昨日のブログ「ブログで振り返る2018年② 家族」
http://blog.livedoor/ysworth2000/archives/51988755.html
とも関連するのですが、現代の家族事情はますます複雑になっています。昔 ならば初対面の相手でも信頼がおけそうなら家族の話題というのは無難な話題として推奨されたものですが、最近では「プライバシーの問題だから」「個人情報だから」と見事に拒絶される場合もありますし、何気なく聞いたつもりでも本人が一番気にしている所にグサリと刺さってしまい「嫌な人」と思われてしまうこともあります。どの程度気にするかは本人しだいですから「そんなに気にすることはないですよ」と言っても火に油を注ぐ状態になることもあります。

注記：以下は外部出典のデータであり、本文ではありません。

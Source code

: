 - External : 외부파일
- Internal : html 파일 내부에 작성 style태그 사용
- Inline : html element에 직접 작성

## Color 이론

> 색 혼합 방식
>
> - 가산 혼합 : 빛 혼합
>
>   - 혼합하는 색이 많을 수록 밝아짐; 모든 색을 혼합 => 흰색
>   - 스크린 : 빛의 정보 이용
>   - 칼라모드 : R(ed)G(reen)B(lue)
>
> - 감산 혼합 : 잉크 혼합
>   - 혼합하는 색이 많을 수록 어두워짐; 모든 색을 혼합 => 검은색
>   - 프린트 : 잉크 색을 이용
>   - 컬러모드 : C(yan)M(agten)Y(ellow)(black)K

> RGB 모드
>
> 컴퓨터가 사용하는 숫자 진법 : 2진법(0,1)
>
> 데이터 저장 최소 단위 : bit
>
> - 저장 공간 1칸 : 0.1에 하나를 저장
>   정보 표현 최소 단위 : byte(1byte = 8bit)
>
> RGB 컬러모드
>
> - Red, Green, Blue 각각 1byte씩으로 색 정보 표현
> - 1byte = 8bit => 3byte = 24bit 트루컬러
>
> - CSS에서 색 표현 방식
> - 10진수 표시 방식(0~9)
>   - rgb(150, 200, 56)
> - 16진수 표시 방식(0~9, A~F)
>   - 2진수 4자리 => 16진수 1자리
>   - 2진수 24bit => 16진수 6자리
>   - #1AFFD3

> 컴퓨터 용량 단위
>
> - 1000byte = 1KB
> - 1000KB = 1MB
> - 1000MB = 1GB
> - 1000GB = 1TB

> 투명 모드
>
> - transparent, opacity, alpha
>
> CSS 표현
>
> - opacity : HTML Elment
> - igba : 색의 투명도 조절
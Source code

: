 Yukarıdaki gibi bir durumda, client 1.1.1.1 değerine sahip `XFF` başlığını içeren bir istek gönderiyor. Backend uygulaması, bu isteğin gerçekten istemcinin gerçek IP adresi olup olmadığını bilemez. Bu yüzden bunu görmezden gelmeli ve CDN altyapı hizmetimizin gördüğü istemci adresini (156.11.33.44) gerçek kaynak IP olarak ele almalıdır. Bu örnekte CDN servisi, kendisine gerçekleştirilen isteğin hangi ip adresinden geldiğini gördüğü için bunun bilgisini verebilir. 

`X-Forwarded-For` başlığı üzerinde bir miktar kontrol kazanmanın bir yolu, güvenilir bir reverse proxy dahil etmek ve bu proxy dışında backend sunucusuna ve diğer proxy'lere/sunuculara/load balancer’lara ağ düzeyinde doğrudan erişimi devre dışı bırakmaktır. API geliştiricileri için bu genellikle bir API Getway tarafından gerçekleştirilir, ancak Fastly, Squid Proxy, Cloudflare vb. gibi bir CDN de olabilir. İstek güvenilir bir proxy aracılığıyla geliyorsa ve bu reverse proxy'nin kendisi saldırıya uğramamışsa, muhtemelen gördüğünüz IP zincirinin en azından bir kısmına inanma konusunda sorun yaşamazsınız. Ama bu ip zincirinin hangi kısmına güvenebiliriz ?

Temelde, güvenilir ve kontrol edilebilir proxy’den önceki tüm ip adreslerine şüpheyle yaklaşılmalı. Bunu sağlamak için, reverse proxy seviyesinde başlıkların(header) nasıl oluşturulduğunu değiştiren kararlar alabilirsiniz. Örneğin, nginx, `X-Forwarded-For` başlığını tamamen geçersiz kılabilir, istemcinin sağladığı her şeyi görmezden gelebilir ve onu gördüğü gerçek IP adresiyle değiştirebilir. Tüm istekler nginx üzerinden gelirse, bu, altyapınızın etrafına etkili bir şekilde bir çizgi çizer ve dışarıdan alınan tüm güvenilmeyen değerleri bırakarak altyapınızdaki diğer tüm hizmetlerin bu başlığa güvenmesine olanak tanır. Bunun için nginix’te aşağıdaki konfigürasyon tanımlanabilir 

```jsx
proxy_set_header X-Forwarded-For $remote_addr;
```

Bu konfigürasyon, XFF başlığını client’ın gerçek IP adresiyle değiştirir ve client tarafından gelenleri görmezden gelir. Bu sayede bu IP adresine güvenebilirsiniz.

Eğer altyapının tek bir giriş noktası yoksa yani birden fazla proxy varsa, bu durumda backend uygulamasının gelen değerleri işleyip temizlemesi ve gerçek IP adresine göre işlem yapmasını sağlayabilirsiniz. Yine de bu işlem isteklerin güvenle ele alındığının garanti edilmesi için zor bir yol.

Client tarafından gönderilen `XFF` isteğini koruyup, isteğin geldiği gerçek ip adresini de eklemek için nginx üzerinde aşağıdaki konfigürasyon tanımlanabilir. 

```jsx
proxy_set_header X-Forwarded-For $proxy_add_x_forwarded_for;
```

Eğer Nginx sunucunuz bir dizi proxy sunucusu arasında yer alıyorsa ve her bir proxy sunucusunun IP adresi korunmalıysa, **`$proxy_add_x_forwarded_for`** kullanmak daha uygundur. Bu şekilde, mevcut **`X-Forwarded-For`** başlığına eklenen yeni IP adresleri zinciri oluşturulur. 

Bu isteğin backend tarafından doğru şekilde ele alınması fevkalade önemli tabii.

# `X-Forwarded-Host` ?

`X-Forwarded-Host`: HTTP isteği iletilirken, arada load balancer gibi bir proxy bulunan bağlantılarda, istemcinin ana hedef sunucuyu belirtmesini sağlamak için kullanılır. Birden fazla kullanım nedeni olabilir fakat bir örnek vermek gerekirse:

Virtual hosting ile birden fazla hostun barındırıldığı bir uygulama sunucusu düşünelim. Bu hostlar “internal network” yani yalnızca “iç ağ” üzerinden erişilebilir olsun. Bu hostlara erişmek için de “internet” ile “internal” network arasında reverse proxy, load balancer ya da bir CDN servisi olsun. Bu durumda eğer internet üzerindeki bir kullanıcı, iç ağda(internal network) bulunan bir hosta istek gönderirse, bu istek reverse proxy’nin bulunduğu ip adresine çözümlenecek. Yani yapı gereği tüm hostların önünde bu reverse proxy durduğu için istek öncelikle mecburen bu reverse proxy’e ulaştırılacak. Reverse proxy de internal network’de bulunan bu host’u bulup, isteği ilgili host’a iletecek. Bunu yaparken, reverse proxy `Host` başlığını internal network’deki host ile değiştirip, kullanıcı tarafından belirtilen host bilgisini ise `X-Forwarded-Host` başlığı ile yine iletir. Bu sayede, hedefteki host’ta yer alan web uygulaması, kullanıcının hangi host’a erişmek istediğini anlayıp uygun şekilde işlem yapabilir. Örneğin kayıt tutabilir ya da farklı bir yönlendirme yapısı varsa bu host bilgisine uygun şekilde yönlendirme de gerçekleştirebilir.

では質問はやめて自分の家族の話ばかりしていると「家族自慢」とか「家族の話題しかない人」などと思われてしまいます。これほど家族の話題が難しくなっている時代はないのではないでしょうか。

「結婚なさっていますか?」と聞かれ「いいえ」と答えると「ああ、離婚されたんですね。」と言われたことがあります。「いえ、一度も結婚したことがないので離婚もしていません。」と言うと「えーっ?あなたの年でそんな人がいるんですか?今まで会ったことがないです。」別に腹は立ちませんでしたが、自分の経験だけを基準とする言動はあまりにも心が狭いと思います。

かなり親しくても家族の話を絶対しない人がいます。きっと何か事情があるのだろうと思い、こちらから積極的に聞くこともしません。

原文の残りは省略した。